After encountering Lovecraft's cosmicising of horror, it was difficult for me to see where the genre had left to go - whether it was in fact possible to out-Lovecraft Lovecraft. Ligotti proved to me that this was, indeed, possible via the uncompromising extremity - the purity - of his view; added to which the manner that he personalises the abstractions of Lovecraft's nihilism in a very psychologised and Poesque manner make them all the more papable and visceral.

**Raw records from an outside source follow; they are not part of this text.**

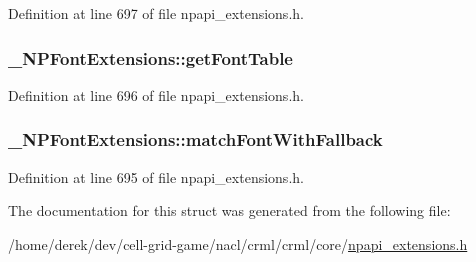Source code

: Definition at line 697 of file npapi\_\-extensions.h.

\hypertarget{struct___n_p_font_extensions_a7e7d1715bdf84093be3e08f98a986b2b}{
\subsubsection[{getFontTable}]{ {\bf \_\-NPFontExtensions::getFontTable}}}
\label{struct___n_p_font_extensions_a7e7d1715bdf84093be3e08f98a986b2b}


Definition at line 696 of file npapi\_\-extensions.h.

\hypertarget{struct___n_p_font_extensions_a76de211ff3a72e2ece70f6c54d81a816}{
\subsubsection[{matchFontWithFallback}]{ {\bf \_\-NPFontExtensions::matchFontWithFallback}}}
\label{struct___n_p_font_extensions_a76de211ff3a72e2ece70f6c54d81a816}


Definition at line 695 of file npapi\_\-extensions.h.



The documentation for this struct was generated from the following file:\begin{DoxyCompactItemize}
\item 
/home/derek/dev/cell-\/grid-\/game/nacl/crml/crml/core/\hyperlink{npapi__extensions_8h}{npapi\_\-extensions.h}\end{DoxyCompactItemize}
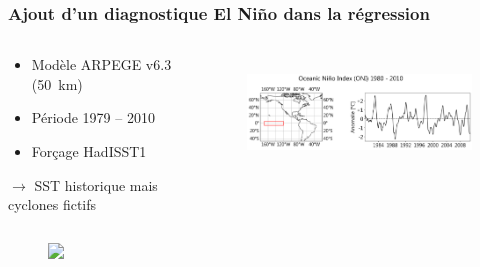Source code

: \documentclass[aspectratio=169, usepdftitle=false, xcolor={dvipsnames}, 9pt,table]{beamer}
\begin{document}
\begin{frame}[t]
    \frametitle{Ajout d'un diagnostique El Niño dans la régression}
    \scriptsize
    \begin{columns}
        \begin{column}{0.38\textwidth}
            \begin{definition}
                \setlength{\leftmargini}{2.5ex}
                \begin{itemize}
                    \item Modèle ARPEGE v6.3 (50~km) \parencite{voldoire_evaluation_2019}
                    \item Période 1979 -- 2010
                    \item Forçage HadISST1
                \end{itemize}
                $\longrightarrow$ SST \alert{historique} mais cyclones \alert{fictifs}
            \end{definition}
        \end{column}
        \begin{column}{0.62\textwidth}
            \vspace{-3em} 
            \begin{figure}[htpb]
                \centering
                \includegraphics[height=3cm]{Figures/ONI.png}
            \end{figure} 
        \end{column}
    \end{columns}
    \vspace{2em}
    \begin{columns}[t]
        \begin{column}{0.6\textwidth}
            \vspace{-3.5em}%
            \begin{figure}
                \includegraphics<2->[height=4.5cm]{Figures/biais_arpege_correlation_oni.png}
            \end{figure}
        \end{column}
        \begin{column}{0.4\textwidth}

\end{column}
\end{columns}
\end{frame}
\end{document}
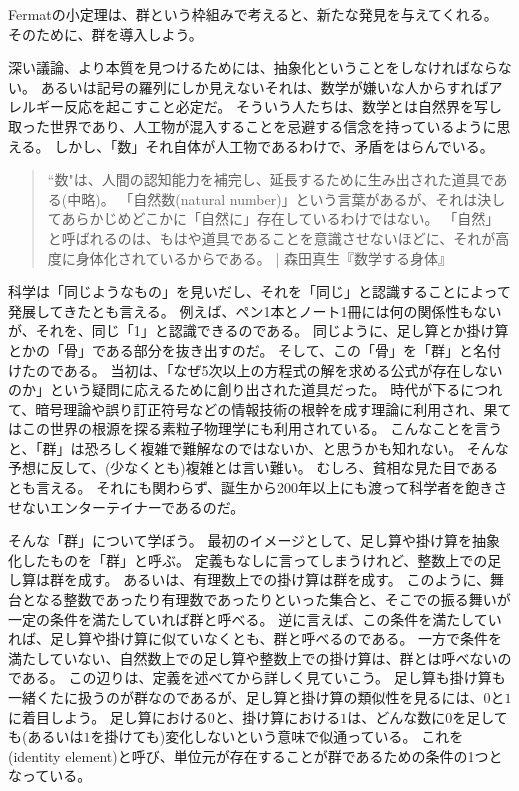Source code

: Fermatの小定理は、群という枠組みで考えると、新たな発見を与えてくれる。
そのために、群を導入しよう。

深い議論、より本質を見つけるためには、抽象化ということをしなければならない。
あるいは記号の羅列にしか見えないそれは、数学が嫌いな人からすればアレルギー反応を起こすこと必定だ。
そういう人たちは、数学とは自然界を写し取った世界であり、人工物が混入することを忌避する信念を持っているように思える。
しかし、「数」それ自体が人工物であるわけで、矛盾をはらんでいる。

\begin{quote}
``数"は、人間の認知能力を補完し、延長するために生み出された道具である(中略)。
「自然数(natural number)」という言葉があるが、それは決してあらかじめどこかに「自然に」存在しているわけではない。
「自然」と呼ばれるのは、もはや道具であることを意識させないほどに、それが高度に身体化されているからである。 | 森田真生『数学する身体』\cite{math_body}
\end{quote}

科学は「同じようなもの」を見いだし、それを「同じ」と認識することによって発展してきたとも言える。
例えば、ペン1本とノート1冊には何の関係性もないが、それを、同じ「1」と認識できるのである。
同じように、足し算とか掛け算とかの「骨」である部分を抜き出すのだ。
そして、この「骨」を「群」と名付けたのである。
当初は、「なぜ5次以上の方程式の解を求める公式が存在しないのか」という疑問に応えるために創り出された道具だった。
時代が下るにつれて、暗号理論や誤り訂正符号などの情報技術の根幹を成す理論に利用され、果てはこの世界の根源を探る素粒子物理学にも利用されている。
こんなことを言うと、「群」は恐ろしく複雑で難解なのではないか、と思うかも知れない。
そんな予想に反して、(少なくとも)複雑とは言い難い。
むしろ、貧相な見た目であるとも言える。
それにも関わらず、誕生から200年以上にも渡って科学者を飽きさせないエンターテイナーであるのだ。

そんな「群」について学ぼう。
最初のイメージとして、足し算や掛け算を抽象化したものを「群」と呼ぶ。
定義もなしに言ってしまうけれど、整数上での足し算は群を成す。
あるいは、有理数上での掛け算は群を成す。
このように、舞台となる整数であったり有理数であったりといった集合と、そこでの振る舞いが一定の条件を満たしていれば群と呼べる。
逆に言えば、この条件を満たしていれば、足し算や掛け算に似ていなくとも、群と呼べるのである。
一方で条件を満たしていない、自然数上での足し算や整数上での掛け算は、群とは呼べないのである。
この辺りは、定義を述べてから詳しく見ていこう。
足し算も掛け算も一緒くたに扱うのが群なのであるが、足し算と掛け算の類似性を見るには、$0$と$1$に着目しよう。
足し算における$0$と、掛け算における$1$は、どんな数に$0$を足しても(あるいは$1$を掛けても)変化しないという意味で似通っている。
これを(identity element)と呼び、単位元が存在することが群であるための条件の1つとなっている。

Returning to the matter of the criticisms levelled at him, Ligotti has been very upfront about the fact that his fiction expresses his own deep-seated anxieties and beliefs regarding the nature of the cosmos, leading to the subsequent accusation that he is effectively presenting his own mental illness as a fully-blown and intellectually coherent philosophy. Such a claim - especially coming ss it does from within the horror community - seems to me to be an expression of a kind of Satrean Bad Faith: that horror and horror writing should not give expression to the author's genuine convictions, thus implying that all the genre is really good for is offering a few cheap thrills. Now I'm pretty certain that this was not the intention behind said claim but, if anything, the fact that Ligotti's fiction is so terrifying to some readers that they simply cannot contemplate or conceive of the possibility that it might represent the genuine order of things, then that in itself is a huge testament to the power of his work. Some heads, indeed, are more haunted than others.